> WHAT YOU SHOULD DO
Where a line in the material below has the string "innovation", please report it.

> RECORDS SHOWN
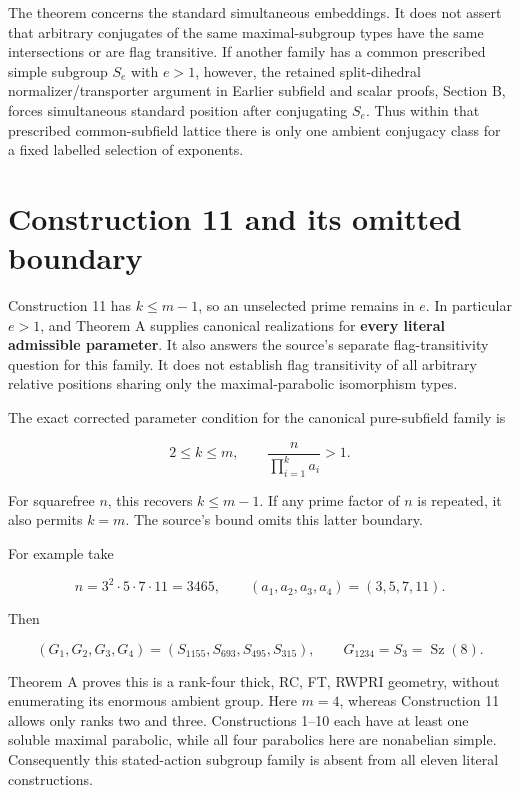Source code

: \documentclass[11pt,a4paper]{article}
\begin{document}
The theorem concerns the standard simultaneous embeddings. It does not
assert that arbitrary conjugates of the same maximal-subgroup types have
the same intersections or are flag transitive. If another family has a
common prescribed simple subgroup \(S_e\) with \(e>1\), however, the
retained split-dihedral normalizer/transporter argument in
Earlier subfield and scalar proofs, Section B, forces simultaneous standard
position after conjugating \(S_e\). Thus within that prescribed
common-subfield lattice there is only one ambient conjugacy class for a
fixed labelled selection of exponents.

\section{Construction 11 and its omitted
boundary}\label{construction-11-and-its-omitted-boundary}

Construction 11 has \(k\le m-1\), so an unselected prime remains in
\(e\). In particular \(e>1\), and Theorem A supplies canonical
realizations for \textbf{every literal admissible parameter}. It also
answers the source's separate flag-transitivity question for this
family. It does not establish flag transitivity of all arbitrary
relative positions sharing only the maximal-parabolic isomorphism types.

The exact corrected parameter condition for the canonical pure-subfield
family is

\[
 2\le k\le m,\qquad \frac{n}{\prod_{i=1}^k a_i}>1.
\tag{1}
\]

For squarefree \(n\), this recovers \(k\le m-1\). If any prime factor of
\(n\) is repeated, it also permits \(k=m\). The source's bound omits
this latter boundary.

For example take

\[
 n=3^2\cdot5\cdot7\cdot11=3465,\qquad
 (a_1,a_2,a_3,a_4)=(3,5,7,11).
\]

Then

\[
 (G_1,G_2,G_3,G_4)
 =(S_{1155},S_{693},S_{495},S_{315}),\qquad
 G_{1234}=S_3=\operatorname{Sz}(8).
\]

Theorem A proves this is a rank-four thick, RC, FT, RWPRI geometry,
without enumerating its enormous ambient group. Here \(m=4\), whereas
Construction 11 allows only ranks two and three. Constructions 1--10
each have at least one soluble maximal parabolic, while all four
parabolics here are nonabelian simple. Consequently this stated-action
subgroup family is absent from all eleven literal constructions.
\end{document}
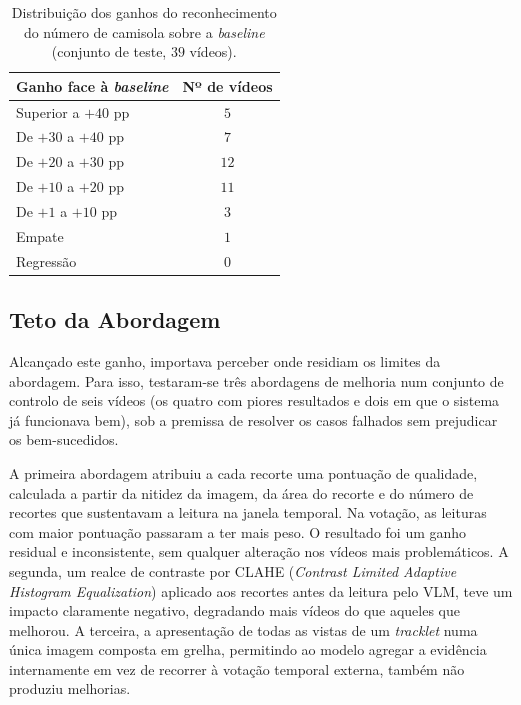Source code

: \begin{table}[htbp]
    \centering
    \caption{Distribuição dos ganhos do reconhecimento do número de camisola sobre a \emph{baseline}
    (conjunto de teste, $39$ vídeos).}
    \label{tab:jnr-distribuicao}
    \begin{tabular}{lc}
        \hline
        \textbf{Ganho face à \emph{baseline}} & \textbf{Nº de vídeos} \\
        \hline
        Superior a $+40$ pp & $5$ \\
        De $+30$ a $+40$ pp & $7$ \\
        De $+20$ a $+30$ pp & $12$ \\
        De $+10$ a $+20$ pp & $11$ \\
        De $+1$ a $+10$ pp  & $3$ \\
        Empate              & $1$ \\
        Regressão           & $0$ \\
        \hline
    \end{tabular}
\end{table}

\subsection{Teto da Abordagem}
\label{sec:res_jnr_teto}

Alcançado este ganho, importava perceber onde residiam os limites da abordagem. Para isso,
testaram-se três abordagens de melhoria num conjunto de controlo de seis vídeos (os quatro
com piores resultados e dois em que o sistema já funcionava bem), sob a premissa de
resolver os casos falhados sem prejudicar os bem-sucedidos.

A primeira abordagem atribuiu a cada recorte uma pontuação de qualidade, calculada a partir
da nitidez da imagem, da área do recorte e do número de recortes que sustentavam a leitura
na janela temporal. Na votação, as leituras com maior pontuação passaram a ter mais peso. O
resultado foi um ganho residual e inconsistente, sem qualquer alteração nos vídeos mais
problemáticos. A segunda, um realce de contraste por CLAHE (\emph{Contrast Limited Adaptive
Histogram Equalization}) aplicado aos recortes antes da leitura pelo VLM, teve um impacto
claramente negativo, degradando mais vídeos do que aqueles que melhorou. A terceira, a
apresentação de todas as vistas de um \emph{tracklet} numa única imagem composta em grelha,
permitindo ao modelo agregar a evidência internamente em vez de recorrer à votação temporal
externa, também não produziu melhorias.

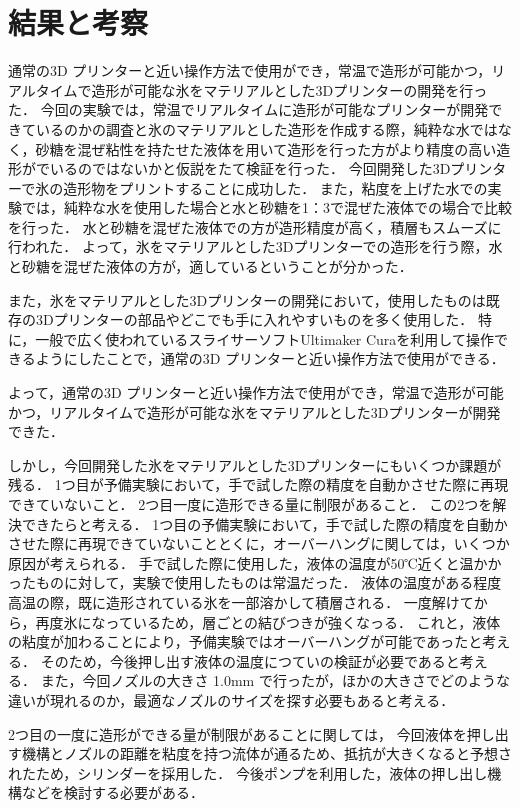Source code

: \chapter{結果と考察}
\label{chp:first}

通常の3D プリンターと近い操作方法で使用ができ，常温で造形が可能かつ，リアルタイムで造形が可能な氷をマテリアルとした3Dプリンターの開発を行った．
今回の実験では，常温でリアルタイムに造形が可能なプリンターが開発できているのかの調査と氷のマテリアルとした造形を作成する際，純粋な水ではなく，砂糖を混ぜ粘性を持たせた液体を用いて造形を行った方がより精度の高い造形がでいるのではないかと仮説をたて検証を行った．
今回開発した3Dプリンターで氷の造形物をプリントすることに成功した．
また，粘度を上げた水での実験では，純粋な水を使用した場合と水と砂糖を1：3で混ぜた液体での場合で比較を行った．
水と砂糖を混ぜた液体での方が造形精度が高く，積層もスムーズに行われた．
よって，氷をマテリアルとした3Dプリンターでの造形を行う際，水と砂糖を混ぜた液体の方が，適しているということが分かった．

また，氷をマテリアルとした3Dプリンターの開発において，使用したものは既存の3Dプリンターの部品やどこでも手に入れやすいものを多く使用した．
特に，一般で広く使われているスライサーソフトUltimaker Curaを利用して操作できるようにしたことで，通常の3D プリンターと近い操作方法で使用ができる．

よって，通常の3D プリンターと近い操作方法で使用ができ，常温で造形が可能かつ，リアルタイムで造形が可能な氷をマテリアルとした3Dプリンターが開発できた．

しかし，今回開発した氷をマテリアルとした3Dプリンターにもいくつか課題が残る．
1つ目が予備実験において，手で試した際の精度を自動かさせた際に再現できていないこと．
2つ目一度に造形できる量に制限があること．
この2つを解決できたらと考える．
1つ目の予備実験において，手で試した際の精度を自動かさせた際に再現できていないこととくに，オーバーハングに関しては，いくつか原因が考えられる．
手で試した際に使用した，液体の温度が50℃近くと温かかったものに対して，実験で使用したものは常温だった．
液体の温度がある程度高温の際，既に造形されている氷を一部溶かして積層される．
一度解けてから，再度氷になっているため，層ごとの結びつきが強くなっる．
これと，液体の粘度が加わることにより，予備実験ではオーバーハングが可能であったと考える．
そのため，今後押し出す液体の温度につていの検証が必要であると考える．
また，今回ノズルの大きさ 1.0mm で行ったが，ほかの大きさでどのような違いが現れるのか，最適なノズルのサイズを探す必要もあると考える．

2つ目の一度に造形ができる量が制限があることに関しては，
今回液体を押し出す機構とノズルの距離を粘度を持つ流体が通るため、抵抗が大きくなると予想されたため，シリンダーを採用した．
今後ポンプを利用した，液体の押し出し機構などを検討する必要がある．


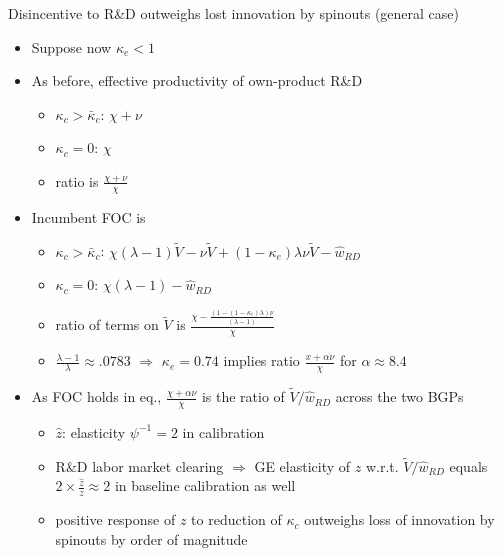 \documentclass[english,usenames,dvipsnames]{beamer}
\begin{document}
\begin{frame}{Disincentive to R\&D outweighs lost innovation by spinouts (general case)}\label{disincentive_outweighs_general}
	\hyperlink{disincentive_outweighs_main}{}
	\begin{itemize}
		\footnotesize
		\item Suppose now $\kappa_e < 1$
		\item As before, effective productivity of own-product R\&D
		\begin{itemize}
			\footnotesize
			\item $\kappa_c > \bar{\kappa}_c$: $\chi + \nu$
			\item $\kappa_c = 0$: $\chi$
			\item ratio is $\frac{\chi + \nu}{\chi}$
		\end{itemize}
		\item Incumbent FOC is 
		\begin{itemize}
			\footnotesize
			\item $\kappa_c > \bar{\kappa}_c$: $\chi (\lambda - 1) \tilde{V} - \nu \tilde{V} + (1 - \kappa_e) \lambda \nu \tilde{V} - \hat{w}_{RD}$
			\item $\kappa_c = 0$: $\chi (\lambda -1) - \hat{w}_{RD}$
			\item ratio of terms on $\tilde{V}$ is $\frac{\chi - \frac{(1 - (1-\kappa_e)\lambda ) \nu }{(\lambda -1)}}{\chi}$
			\item $\frac{\lambda-1}{\lambda} \approx .0783$ $\Rightarrow$ $\kappa_e = 0.74$ implies ratio $\frac{x + \alpha \nu}{\chi}$ for $\alpha \approx 8.4$
		\end{itemize}
		\item As FOC holds in eq., $\frac{\chi + \alpha \nu}{\chi}$ is the ratio of $\tilde{V} / \hat{w}_{RD}$ across the two BGPs
		\begin{itemize}
			\footnotesize
			\item $\hat{z}$: elasticity $\psi^{-1} = 2$ in calibration
			\item R\&D labor market clearing $\Rightarrow$ GE elasticity of $z$ w.r.t. $\tilde{V}/ \hat{w}_{RD}$ equals $2 \times \frac{\hat{z}}{z} \approx 2$ in baseline calibration as well
			\item positive response of $z$ to reduction of $\kappa_c$ outweighs loss of innovation by spinouts by order of magnitude
		\end{itemize} 
	\end{itemize}
\end{frame}
\end{document}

> SOLUTION
\begin{frame}{Disincentive to R\&D outweighs lost innovation by spinouts (general case)}\label{disincentive_outweighs_general}
			\item positive response of $z$ to reduction of $\kappa_c$ outweighs loss of innovation by spinouts by order of magnitude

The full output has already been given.